Desideriamo parlare del prurito veramente “giacobino”, piccolo borghese o meglio diremmo del puritanesimo di certi tipi spassosi che si illudono di conoscere a fondo l'economia marxista e soprattutto i problemi che ineriscono al periodo di trasformazione e alle fasi del comunismo e che questi problemi trattano con una disinvoltura veramente sorprendente in chi dovrebbe rimanere fedele a ben altra meritata “fama”. Per i quali il “valore” equivarrebbe a un “vade retro Satana”.

Purtroppo per loro esiste qualcosa detta dialettica, qualcosa che vede l'opposto come una forza da inverare tramite la negazione della negazione, è esistito un Hegel per il quale “il diavolo non è brutto come sembra”, per il quale il nocciolo sta nel lavoro del negativo e nella potenza della mediazione.
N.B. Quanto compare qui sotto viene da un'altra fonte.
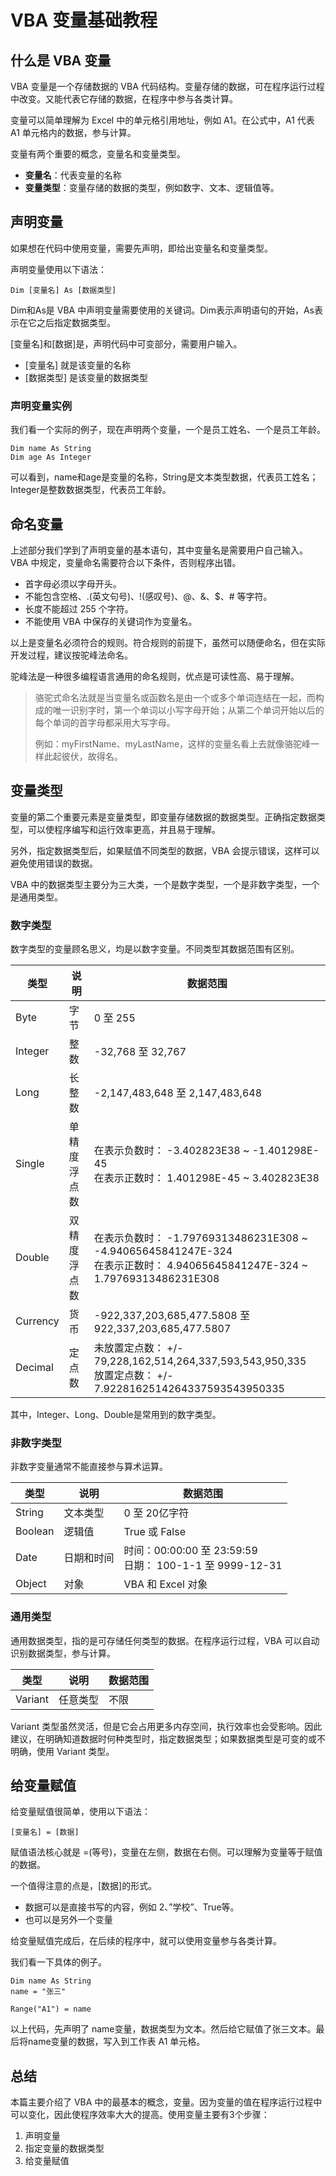 # VBA 变量基础教程

## 什么是 VBA 变量

VBA 变量是一个存储数据的 VBA 代码结构。变量存储的数据，可在程序运行过程中改变。又能代表它存储的数据，在程序中参与各类计算。

变量可以简单理解为 Excel 中的单元格引用地址，例如 A1。在公式中，A1 代表 A1 单元格内的数据，参与计算。

变量有两个重要的概念，变量名和变量类型。

* **变量名**：代表变量的名称
* **变量类型**：变量存储的数据的类型，例如数字、文本、逻辑值等。
 

## 声明变量

如果想在代码中使用变量，需要先声明，即给出变量名和变量类型。

声明变量使用以下语法：
```vba
Dim [变量名] As [数据类型]
```
Dim和As是 VBA 中声明变量需要使用的关键词。Dim表示声明语句的开始，As表示在它之后指定数据类型。

[变量名]和[数据]是，声明代码中可变部分，需要用户输入。

* [变量名] 就是该变量的名称
* [数据类型] 是该变量的数据类型

### 声明变量实例

我们看一个实际的例子，现在声明两个变量，一个是员工姓名、一个是员工年龄。
```vba
Dim name As String
Dim age As Integer
```
可以看到，name和age是变量的名称，String是文本类型数据，代表员工姓名；Integer是整数数据类型，代表员工年龄。

## 命名变量
上述部分我们学到了声明变量的基本语句，其中变量名是需要用户自己输入。VBA 中规定，变量命名需要符合以下条件，否则程序出错。

* 首字母必须以字母开头。
* 不能包含空格、.(英文句号)、!(感叹号)、@、&、$、# 等字符。
* 长度不能超过 255 个字符。
* 不能使用 VBA 中保存的关键词作为变量名。

以上是变量名必须符合的规则。符合规则的前提下，虽然可以随便命名，但在实际开发过程，建议按驼峰法命名。

驼峰法是一种很多编程语言通用的命名规则，优点是可读性高、易于理解。

> 骆驼式命名法就是当变量名或函数名是由一个或多个单词连结在一起，而构成的唯一识别字时，第一个单词以小写字母开始；从第二个单词开始以后的每个单词的首字母都采用大写字母。
> 
> 例如：myFirstName、myLastName，这样的变量名看上去就像骆驼峰一样此起彼伏，故得名。

## 变量类型

变量的第二个重要元素是变量类型，即变量存储数据的数据类型。正确指定数据类型，可以使程序编写和运行效率更高，并且易于理解。

另外，指定数据类型后，如果赋值不同类型的数据，VBA 会提示错误，这样可以避免使用错误的数据。

VBA 中的数据类型主要分为三大类，一个是数字类型，一个是非数字类型，一个是通用类型。

### 数字类型
数字类型的变量顾名思义，均是以数字变量。不同类型其数据范围有区别。

类型	|说明	|数据范围
---|---|---
Byte	|字节	|0 至 255
Integer	|整数	|-32,768 至 32,767
Long	|长整数	|-2,147,483,648 至 2,147,483,648
Single	|单精度浮点数	|在表示负数时： -3.402823E38 ~ -1.401298E-45 <br>在表示正数时： 1.401298E-45 ~ 3.402823E38
Double	|双精度浮点数	|在表示负数时： -1.79769313486231E308 ~ -4.94065645841247E-324 <br>在表示正数时： 4.94065645841247E-324 ~ 1.79769313486231E308
Currency	|货币	|-922,337,203,685,477.5808 至 922,337,203,685,477.5807
Decimal	|定点数	|未放置定点数： +/- 79,228,162,514,264,337,593,543,950,335 <br>放置定点数： +/- 7.9228162514264337593543950335

其中，Integer、Long、Double是常用到的数字类型。

### 非数字类型

非数字变量通常不能直接参与算术运算。

类型	|说明	|数据范围
---|---|---
String	|文本类型|	0 至 20亿字符
Boolean	|逻辑值	|True 或 False
Date	|日期和时间	|时间：00:00:00 至 23:59:59<br>日期： 100-1-1 至 9999-12-31
Object	|对象	|VBA 和 Excel 对象

### 通用类型

通用数据类型，指的是可存储任何类型的数据。在程序运行过程，VBA 可以自动识别数据类型，参与计算。

类型	|说明	|数据范围
---|---|---
Variant	|任意类型	|不限

Variant 类型虽然灵活，但是它会占用更多内存空间，执行效率也会受影响。因此建议，在明确知道数据时何种类型时，指定数据类型；如果数据类型是可变的或不明确，使用 Variant 类型。

## 给变量赋值

给变量赋值很简单，使用以下语法：
```vba
[变量名] = [数据]
```
赋值语法核心就是 =(等号)，变量在左侧，数据在右侧。可以理解为变量等于赋值的数据。

一个值得注意的点是，[数据]的形式。

* 数据可以是直接书写的内容，例如 2、”学校”、True等。
* 也可以是另外一个变量

给变量赋值完成后，在后续的程序中，就可以使用变量参与各类计算。

我们看一下具体的例子。
```vba
Dim name As String
name = "张三"

Range("A1") = name
```
以上代码，先声明了 name变量，数据类型为文本。然后给它赋值了张三文本。最后将name变量的数据，写入到工作表 A1 单元格。

## 总结
本篇主要介绍了 VBA 中的最基本的概念，变量。因为变量的值在程序运行过程中可以变化，因此使程序效率大大的提高。使用变量主要有3个步骤：

1. 声明变量
2. 指定变量的数据类型
3. 给变量赋值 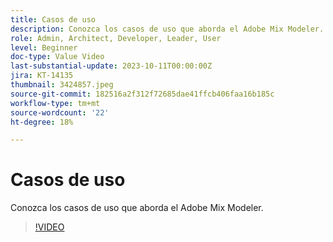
 ```yaml
---
title: Casos de uso
description: Conozca los casos de uso que aborda el Adobe Mix Modeler.
role: Admin, Architect, Developer, Leader, User
level: Beginner
doc-type: Value Video
last-substantial-update: 2023-10-11T00:00:00Z
jira: KT-14135
thumbnail: 3424857.jpeg
source-git-commit: 182516a2f312f72685dae41ffcb406faa16b185c
workflow-type: tm+mt
source-wordcount: '22'
ht-degree: 18%

---
```



# Casos de uso

Conozca los casos de uso que aborda el Adobe Mix Modeler.

>[!VIDEO](https://video.tv.adobe.com/v/3424857?learn=on)
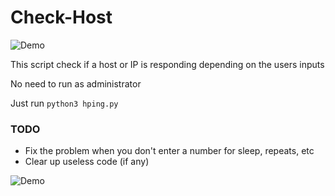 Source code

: # Check-Host

![Demo](https://raw.githubusercontent.com/aawheatley/HPing/master/Kazam_screenshot_00001.png)

This script check if a host or IP is responding depending on the users inputs

No need to run as administrator

Just run ```python3 hping.py```

### TODO
- Fix the problem when you don't enter a number for sleep, repeats, etc
- Clear up useless code (if any)

![Demo](https://raw.githubusercontent.com/aawheatley/HPing/master/Kazam_screenshot_00000.png)
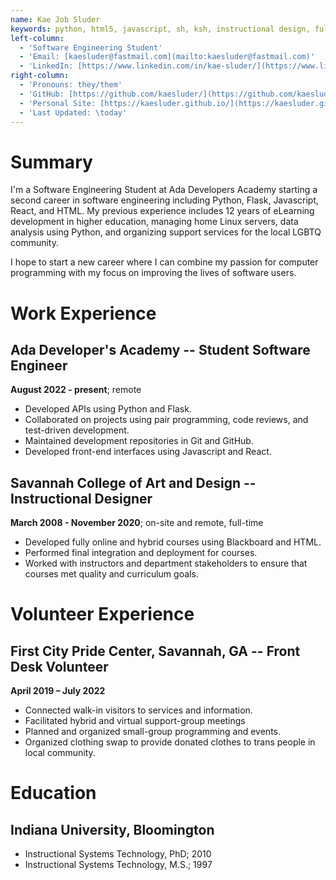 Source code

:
 ```yaml
---
name: Kae Job Sluder
keywords: python, html5, javascript, sh, ksh, instructional design, full-stack development
left-column:
  - 'Software Engineering Student'
  - 'Email: [kaesluder@fastmail.com](mailto:kaesluder@fastmail.com)'
  - 'LinkedIn: [https://www.linkedin.com/in/kae-sluder/](https://www.linkedin.com/in/kae-sluder/)'
right-column:
  - 'Pronouns: they/them'
  - 'GitHub: [https://github.com/kaesluder/](https://github.com/kaesluder/)'
  - 'Personal Site: [https://kaesluder.github.io/](https://kaesluder.github.io/)'
  - 'Last Updated: \today'
---
```


# Summary

I'm a Software Engineering Student at Ada Developers Academy starting a second
career in software engineering including  Python, Flask, Javascript, React, and
HTML. My previous experience includes 12 years of eLearning development in
higher education, managing home Linux servers, data analysis using Python, and
organizing support services for the local LGBTQ community.  

I hope to start a new career where I can combine my passion for computer
programming with my focus on improving the lives of software users. 

# Work Experience

## Ada Developer's Academy -- Student Software Engineer

**August 2022 - present**; remote

- Developed APIs using Python and Flask. 
- Collaborated on projects using pair programming, code reviews, and test-driven development.
- Maintained development repositories in Git and GitHub.
- Developed front-end interfaces using Javascript and React.

## Savannah College of Art and Design -- Instructional Designer

**March 2008 - November 2020**; on-site and remote, full-time

 - Developed fully online and hybrid courses using Blackboard and HTML. 
 - Performed final integration and deployment for courses.
 - Worked with instructors and department stakeholders to ensure that courses met quality and curriculum goals. 

# Volunteer Experience

##  First City Pride Center, Savannah, GA -- Front Desk Volunteer

**April 2019 – July 2022**

 - Connected walk-in visitors to services and information.
 - Facilitated hybrid and virtual support-group meetings
 - Planned and organized small-group programming and events.
 - Organized clothing swap to provide donated clothes to trans people in local community. 


# Education

## Indiana University, Bloomington

*   Instructional Systems Technology, PhD; 2010
*   Instructional Systems Technology, M.S.; 1997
E allora già sul terreno generale teorico è scarsamente credibile che il loro piagnisteo moralistico possa avere un serio fondamento. La colpa di Stalin sarebbe di “aver mantenuta in piedi la legge del valore”. Ma “Il Capitale” è a portata di tutti, qualunque compagno può andare a vedere e concludere, che il “valore” in Marx riveste molti aspetti e che alcuni di questi permangono nella fase inferiore e scompaiono solo nella fase superiore. La situazione del valore per Marx non solo nel periodo di trasformazione ma anche nella fase inferiore è ancora dialettica (A = non A) nel senso che esiste, per riassumere una trattazione molto complessa, una lotta tra il bisogno e l'utilità sociale da una parte e la necessità di un valore dall'altra. Il sig. Stalin dunque ha le carte non in regola con il marxismo non perché ha mantenuto in piedi il valore, ma perché ha preteso che il valore fosse semplicemente “controllato” e “pianificato”, non concependo una lotta contro il valore sul terreno della mediazione dialettica. (Non dall'esterno come i su citati). Si ripete Stalin poi sulla questione finanziaria quando derideva i sostenitori dell'abolizione della moneta (1); egli appunto svirilizzava il momento opposto della dialettica, la spinta purtroppo allora solo di certe coscienze e molto poco delle cose verso un rivoluzionamento dell'economia russa su basi collettive .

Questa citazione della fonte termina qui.